The PEDL master and agents should typically be installed and configured by a system administrator. Each user of PEDL should also install a copy of the command-line tools, as described here.

These instructions describe how to install PEDL with Dynamic Agents on GCP.

System Requirements

Compute Engine Project

The PEDL master and the PEDL agents are intended to run in the same project.

Instance Labels

When using Dynamic Agents on GCP, PEDL identifies the Compute Engine instances that it is managing using a configurable instance label (see configuration for details). Administrators should be careful to ensure that this label is not used by other Compute Engine instances that are launched outside of PEDL; if that assumption is violated, unexpected behavior may occur.

Compute Engine Images

  • The PEDL master node will run on a custom image that will be shared with you by Determined AI.

  • PEDL agent nodes will run on a custom image that will be shared with you by Determined AI.

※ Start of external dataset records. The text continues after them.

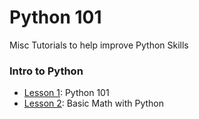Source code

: # Python 101

Misc Tutorials to help improve Python Skills

### Intro to Python

- [Lesson 1](https://github.com/papagorgio23/Python_101/blob/main/intro/Python_101.ipynb): Python 101
- [Lesson 2](https://github.com/papagorgio23/Python_101/blob/main/intro/Python_Math_101.ipynb): Basic Math with Python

Compute Engine Machine Types

  • The PEDL master node should be deployed on a Compute Engine instance with >= 2 CPUs (Intel Broadwell or later), 4GB of RAM, and 100GB of disk storage. This would be a Compute Engine n1-standard-2 or more powerful.

GCP API Access

  • The PEDL master needs to run as a service account that has the permissions to manage Compute Engine instances. There are two options:

    1. Create a particular service account with the Compute Admin role. Then set the PEDL master to use this account. See Compute Engine IAM roles for more details on how to configure the service account.

      • In order for the PEDL agent to be associated with a service account, the PEDL master needs to have access to service accounts. Please ensure the service account of the PEDL master has the Service Account User role.

      • In order for the PEDL agent to use a shared VPC, the service account that the master runs with needs to have the Compute Network User role.

    2. Use the default service account and add the Compute Engine: Read Write scope.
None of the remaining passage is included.